Blood Clot pulled his trigger a couple of times as he fell, but he was out of bullets.

Shark fired a bullet that I assume had to have been meant for Ribeye, because he was the only one left, but it was so far off the mark that I was a little embarrassed for him.

Ribeye fired at Shark, missing.

Shark fired at Ribeye, also missing.

They fired simultaneously, and I swear I’m telling the truth when I say that their bullets struck each other in midair and.. .Okay, no, that didn’t happen. They just missed each other again.

Ribeye shot Shark in the foot, and he went down screaming.

Shark blew a couple of holes in the ceiling, apparently just to prove that he could hit something.

Ribeye shot Shark in one of the three places that I would least want to get shot.

And then Ribeye fired a bullet that definitely, positively, inarguably, with 100 percent certainty killed Shark.

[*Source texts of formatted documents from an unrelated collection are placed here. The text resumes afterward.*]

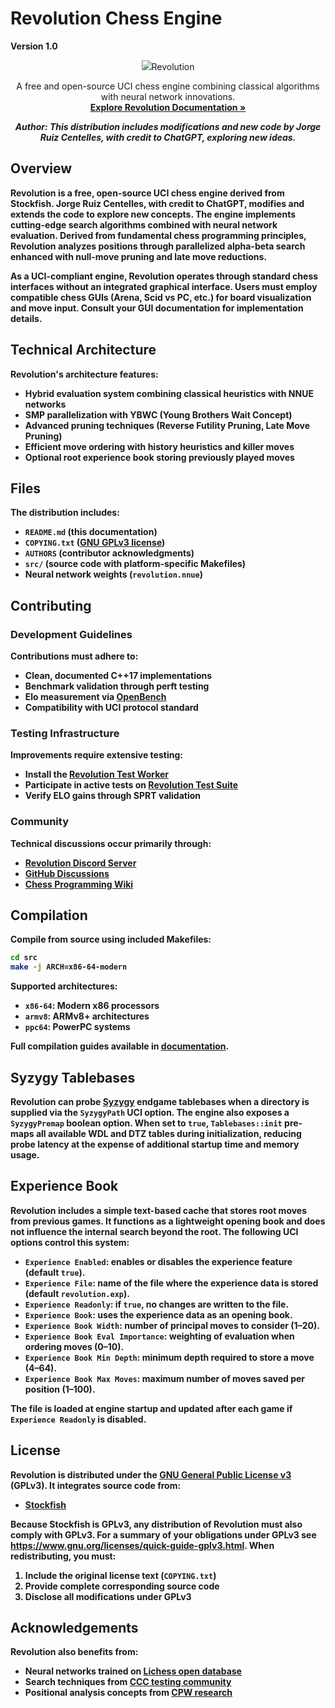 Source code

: # Revolution Chess Engine

**Version 1.0**

<div align="center">
  <img src="[https://ijccrl.com/wp-content/uploads/2025/08/revolution.png]" 
  <h3>Revolution</h3>
  
  A free and open-source UCI chess engine combining classical algorithms with neural network innovations.
  <br>
  <strong><a href="#">Explore Revolution Documentation »</a>

  <em>Author: This distribution includes modifications and new code by Jorge Ruiz Centelles, with credit to ChatGPT, exploring new ideas.</em>
  
</div>

## Overview

**Revolution** is a free, open-source UCI chess engine derived from **Stockfish**. Jorge Ruiz Centelles, with credit to ChatGPT, modifies and extends the code to explore new concepts. The engine implements cutting-edge search algorithms combined with neural network evaluation. Derived from fundamental chess programming principles, Revolution analyzes positions through parallelized alpha-beta search enhanced with null-move pruning and late move reductions.

As a UCI-compliant engine, Revolution operates through **standard chess interfaces** without an integrated graphical interface. Users must employ compatible chess GUIs (Arena, Scid vs PC, etc.) for board visualization and move input. Consult your GUI documentation for implementation details.

## Technical Architecture

Revolution's architecture features:

- Hybrid evaluation system combining classical heuristics with NNUE networks
- SMP parallelization with YBWC (Young Brothers Wait Concept)
- Advanced pruning techniques (Reverse Futility Pruning, Late Move Pruning)
- Efficient move ordering with history heuristics and killer moves
- Optional root experience book storing previously played moves

## Files

The distribution includes:

- `README.md` (this documentation)
- `COPYING.txt` ([GNU GPLv3 license][gpl-link])
- `AUTHORS` (contributor acknowledgments)
- `src/` (source code with platform-specific Makefiles)
- Neural network weights (`revolution.nnue`)

## Contributing

### Development Guidelines
Contributions must adhere to:
- Clean, documented C++17 implementations
- Benchmark validation through perft testing
- Elo measurement via [OpenBench][openbench-link]
- Compatibility with UCI protocol standard

### Testing Infrastructure
Improvements require extensive testing:
- Install the [Revolution Test Worker][worker-link]
- Participate in active tests on [Revolution Test Suite][testsuite-link]
- Verify ELO gains through SPRT validation

### Community
Technical discussions occur primarily through:
- [Revolution Discord Server][discord-link]
- [GitHub Discussions][discussions-link]
- [Chess Programming Wiki][chesswiki-link]

## Compilation

Compile from source using included Makefiles:
```bash
cd src
make -j ARCH=x86-64-modern
```

Supported architectures:
- `x86-64`: Modern x86 processors
- `armv8`: ARMv8+ architectures
- `ppc64`: PowerPC systems

Full compilation guides available in [documentation][doc-link].

## Syzygy Tablebases

Revolution can probe [Syzygy](https://github.com/syzygy1) endgame tablebases when a
directory is supplied via the `SyzygyPath` UCI option. The engine also exposes a
`SyzygyPremap` boolean option. When set to `true`, `Tablebases::init` pre-maps all
available WDL and DTZ tables during initialization, reducing probe latency at the
expense of additional startup time and memory usage.

## Experience Book

Revolution includes a simple text-based cache that stores root moves from
previous games. It functions as a lightweight opening book and does not
influence the internal search beyond the root. The following UCI options
control this system:

- `Experience Enabled`: enables or disables the experience feature (default `true`).
- `Experience File`: name of the file where the experience data is stored (default `revolution.exp`).
- `Experience Readonly`: if `true`, no changes are written to the file.
- `Experience Book`: uses the experience data as an opening book.
- `Experience Book Width`: number of principal moves to consider (1–20).
- `Experience Book Eval Importance`: weighting of evaluation when ordering moves (0–10).
- `Experience Book Min Depth`: minimum depth required to store a move (4–64).
- `Experience Book Max Moves`: maximum number of moves saved per position (1–100).

The file is loaded at engine startup and updated after each game if `Experience Readonly` is disabled.

## License

Revolution is distributed under the **[GNU General Public License v3][gpl-link]** (GPLv3).
It integrates source code from:

- [Stockfish](https://github.com/official-stockfish/Stockfish)

Because Stockfish is GPLv3, any distribution of Revolution must also comply with GPLv3.
For a summary of your obligations under GPLv3 see <https://www.gnu.org/licenses/quick-guide-gplv3.html>.
When redistributing, you must:
1. Include the original license text (`COPYING.txt`)
2. Provide complete corresponding source code
3. Disclose all modifications under GPLv3

## Acknowledgements

Revolution also benefits from:
- Neural networks trained on [Lichess open database][lichess-db]
- Search techniques from [CCC testing community][ccc-link]
- Positional analysis concepts from [CPW research][cpw-link]

[gpl-link]: https://www.gnu.org/licenses/gpl-3.0.html
[doc-link]: #
[discord-link]: #
[openbench-link]: #
[worker-link]: #
[testsuite-link]: #
[discussions-link]: #
[chesswiki-link]: https://www.chessprogramming.org
[lichess-db]: https://database.lichess.org
[ccc-link]: https://www.chess.com/computer-chess-championship
[cpw-link]: https://www.chessprogramming.org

It was pretty disgusting.

Until today, I had never seen a dead body, and now I was in a garage with four freshly murdered ones. I knew that if I were to ever write about this experience, I’d have to do so with an inappropriately lighthearted tone to help me cope with the horrors I’d witnessed.

Ribeye pointed his gun at me.

“Aw, c’mon, seriously?” I asked.

“Seriously.”

“Why would you need to shoot me?”

“Because there are four corpses in this room and you know who made them. One corpse, not such a big deal, but I can’t have you squealing about four of ’em.”

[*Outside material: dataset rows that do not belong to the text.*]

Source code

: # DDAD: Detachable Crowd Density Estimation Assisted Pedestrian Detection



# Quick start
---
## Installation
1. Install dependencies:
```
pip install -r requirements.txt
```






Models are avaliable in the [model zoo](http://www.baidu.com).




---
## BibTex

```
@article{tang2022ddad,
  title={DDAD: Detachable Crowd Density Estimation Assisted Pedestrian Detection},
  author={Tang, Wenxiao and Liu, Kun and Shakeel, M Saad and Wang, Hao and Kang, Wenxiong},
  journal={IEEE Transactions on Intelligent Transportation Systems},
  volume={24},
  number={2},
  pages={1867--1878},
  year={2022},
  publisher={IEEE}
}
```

I tried to scoot away from him, even though I knew it wasn’t going to be very helpful. “I won’t say a word,” I promised. “I’ll say I shot off my own toes! I’ll tell everybody you were a hero, but I’ll say you were a mystery man whose face I never got to see, that you were always in shadow!”

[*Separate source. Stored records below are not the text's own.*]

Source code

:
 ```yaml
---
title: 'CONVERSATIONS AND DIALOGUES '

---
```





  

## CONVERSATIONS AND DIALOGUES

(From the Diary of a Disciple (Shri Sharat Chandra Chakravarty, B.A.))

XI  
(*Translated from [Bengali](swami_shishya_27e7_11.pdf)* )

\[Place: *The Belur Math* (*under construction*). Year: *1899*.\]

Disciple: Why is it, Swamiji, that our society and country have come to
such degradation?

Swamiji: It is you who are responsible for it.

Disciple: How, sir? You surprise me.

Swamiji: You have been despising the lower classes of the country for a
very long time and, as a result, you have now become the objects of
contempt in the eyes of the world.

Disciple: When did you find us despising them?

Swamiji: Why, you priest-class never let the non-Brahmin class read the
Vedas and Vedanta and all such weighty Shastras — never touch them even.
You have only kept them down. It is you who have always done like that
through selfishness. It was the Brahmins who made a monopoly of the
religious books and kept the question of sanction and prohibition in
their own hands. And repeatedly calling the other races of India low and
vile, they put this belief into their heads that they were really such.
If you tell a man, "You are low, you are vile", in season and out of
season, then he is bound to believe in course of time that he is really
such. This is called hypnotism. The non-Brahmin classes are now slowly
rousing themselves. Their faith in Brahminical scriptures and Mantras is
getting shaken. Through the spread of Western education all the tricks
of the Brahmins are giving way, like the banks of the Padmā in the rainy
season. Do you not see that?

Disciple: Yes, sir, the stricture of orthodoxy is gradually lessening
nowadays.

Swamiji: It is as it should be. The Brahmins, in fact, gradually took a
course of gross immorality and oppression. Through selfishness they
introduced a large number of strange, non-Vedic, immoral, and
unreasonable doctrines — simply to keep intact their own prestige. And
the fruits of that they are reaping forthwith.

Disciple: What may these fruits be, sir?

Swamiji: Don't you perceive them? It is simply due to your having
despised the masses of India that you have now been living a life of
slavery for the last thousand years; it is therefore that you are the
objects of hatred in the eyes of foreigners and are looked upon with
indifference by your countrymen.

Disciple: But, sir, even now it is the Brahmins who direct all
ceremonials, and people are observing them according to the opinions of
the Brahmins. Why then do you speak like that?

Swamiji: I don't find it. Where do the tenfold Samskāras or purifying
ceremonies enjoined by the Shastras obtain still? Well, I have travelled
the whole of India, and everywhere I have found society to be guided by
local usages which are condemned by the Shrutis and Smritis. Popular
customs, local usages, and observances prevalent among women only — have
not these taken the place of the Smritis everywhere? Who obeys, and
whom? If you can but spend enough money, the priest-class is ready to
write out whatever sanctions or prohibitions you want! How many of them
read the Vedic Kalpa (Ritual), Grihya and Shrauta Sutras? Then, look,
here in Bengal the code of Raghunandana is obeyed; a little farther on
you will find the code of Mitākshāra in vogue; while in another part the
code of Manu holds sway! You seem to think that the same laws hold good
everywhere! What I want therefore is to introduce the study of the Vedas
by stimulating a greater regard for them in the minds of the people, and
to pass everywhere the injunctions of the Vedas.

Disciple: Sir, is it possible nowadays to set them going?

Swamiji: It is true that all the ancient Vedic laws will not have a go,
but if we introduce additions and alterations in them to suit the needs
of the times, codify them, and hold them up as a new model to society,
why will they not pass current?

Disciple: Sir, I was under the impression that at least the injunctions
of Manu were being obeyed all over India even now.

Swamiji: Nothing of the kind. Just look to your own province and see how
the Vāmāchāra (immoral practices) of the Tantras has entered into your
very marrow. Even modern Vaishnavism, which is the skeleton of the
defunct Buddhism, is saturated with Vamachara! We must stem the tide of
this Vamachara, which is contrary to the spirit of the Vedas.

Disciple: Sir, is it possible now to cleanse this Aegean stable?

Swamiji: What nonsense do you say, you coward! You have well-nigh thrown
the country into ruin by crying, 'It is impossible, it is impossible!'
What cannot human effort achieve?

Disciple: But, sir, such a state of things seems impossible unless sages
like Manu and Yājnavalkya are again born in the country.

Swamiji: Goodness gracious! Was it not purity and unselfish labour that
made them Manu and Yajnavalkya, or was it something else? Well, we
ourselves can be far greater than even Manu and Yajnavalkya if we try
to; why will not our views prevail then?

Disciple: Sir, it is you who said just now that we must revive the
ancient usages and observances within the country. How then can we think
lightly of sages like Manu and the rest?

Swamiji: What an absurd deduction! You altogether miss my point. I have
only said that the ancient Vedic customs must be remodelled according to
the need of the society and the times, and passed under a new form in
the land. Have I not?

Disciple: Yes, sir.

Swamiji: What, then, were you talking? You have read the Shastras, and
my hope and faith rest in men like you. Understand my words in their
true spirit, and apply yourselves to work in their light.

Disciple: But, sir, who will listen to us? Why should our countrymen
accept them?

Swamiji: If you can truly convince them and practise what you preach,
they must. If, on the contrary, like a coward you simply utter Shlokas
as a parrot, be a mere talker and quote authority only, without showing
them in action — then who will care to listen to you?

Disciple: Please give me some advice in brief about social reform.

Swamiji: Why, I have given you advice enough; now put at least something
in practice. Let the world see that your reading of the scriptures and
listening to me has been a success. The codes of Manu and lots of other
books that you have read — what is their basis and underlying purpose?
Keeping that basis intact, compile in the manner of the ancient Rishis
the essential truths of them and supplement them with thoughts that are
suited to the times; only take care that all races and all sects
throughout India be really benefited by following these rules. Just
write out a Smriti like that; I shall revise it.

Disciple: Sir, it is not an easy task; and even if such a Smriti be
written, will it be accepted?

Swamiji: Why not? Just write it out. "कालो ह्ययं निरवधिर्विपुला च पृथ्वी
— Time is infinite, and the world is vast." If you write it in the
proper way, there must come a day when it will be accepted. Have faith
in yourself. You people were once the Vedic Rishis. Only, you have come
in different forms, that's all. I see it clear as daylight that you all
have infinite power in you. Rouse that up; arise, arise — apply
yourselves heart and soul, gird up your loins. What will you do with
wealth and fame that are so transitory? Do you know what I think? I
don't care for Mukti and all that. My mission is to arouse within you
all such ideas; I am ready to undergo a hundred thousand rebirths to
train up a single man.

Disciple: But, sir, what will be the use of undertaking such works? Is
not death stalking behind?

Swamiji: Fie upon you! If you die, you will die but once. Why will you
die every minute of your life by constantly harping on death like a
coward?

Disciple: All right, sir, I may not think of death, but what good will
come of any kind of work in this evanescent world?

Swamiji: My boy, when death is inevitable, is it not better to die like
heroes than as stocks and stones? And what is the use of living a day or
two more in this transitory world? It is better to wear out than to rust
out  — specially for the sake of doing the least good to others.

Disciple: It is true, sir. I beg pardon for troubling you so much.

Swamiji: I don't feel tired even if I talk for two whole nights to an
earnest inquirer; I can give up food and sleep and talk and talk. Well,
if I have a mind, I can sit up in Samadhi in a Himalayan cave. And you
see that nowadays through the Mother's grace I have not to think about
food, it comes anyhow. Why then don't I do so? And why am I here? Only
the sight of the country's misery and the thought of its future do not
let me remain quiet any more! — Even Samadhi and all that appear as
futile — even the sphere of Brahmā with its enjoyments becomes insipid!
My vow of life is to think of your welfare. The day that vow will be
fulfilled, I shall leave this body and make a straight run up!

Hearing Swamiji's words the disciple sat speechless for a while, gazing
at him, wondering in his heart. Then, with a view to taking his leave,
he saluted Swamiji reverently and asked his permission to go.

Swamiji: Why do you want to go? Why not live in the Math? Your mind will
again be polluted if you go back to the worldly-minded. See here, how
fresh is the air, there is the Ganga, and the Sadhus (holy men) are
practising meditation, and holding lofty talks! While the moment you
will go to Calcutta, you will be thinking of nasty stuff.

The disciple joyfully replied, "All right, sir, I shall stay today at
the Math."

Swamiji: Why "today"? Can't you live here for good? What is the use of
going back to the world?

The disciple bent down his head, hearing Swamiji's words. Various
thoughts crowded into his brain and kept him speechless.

“Stop talking,” Ribeye said, and then he pulled the trigger.

I was going to put a chapter break here, so that you might think I died and that the book was going to suddenly switch to Kelley’s point of view as she set off on her quest to avenge my murder, but I figure a couple of hours after this is published, the Internet is going to be filled with spoilers saying that I don’t die at the end of Chapter 11, so why bother?

What really happened is that he pulled the trigger and the gun didn’t shoot anything, because it was out of bullets. Kind of a cop-out, I know, but sometimes real life doesn’t follow the rules of good storytelling.

My foot was bleeding a little less than it had been immediately after my toes had come off, though this fact wasn’t all that reassuring. Also, I’d been in here for quite a while, so what exactly were Adam and Kelley doing? Shouldn’t somebody have stopped by to at least check on me?

“Please,” I said. “Don’t kill me. You could be rich.”

“How?”

“The doll has more power. A lot more.”

Ribeye raised an eyebrow. “Like what?”

“It can grant wishes.”

On a scale of one to ten of “Awesome Ways to Convince a Thug That He Shouldn’t Kill You Because a Voodoo Doll Has More Power Than What He’s Already Seen,” that ranked about a two. It was better than shoving a finger up my nose and saying “Durrrr.I dunno!” but not by much.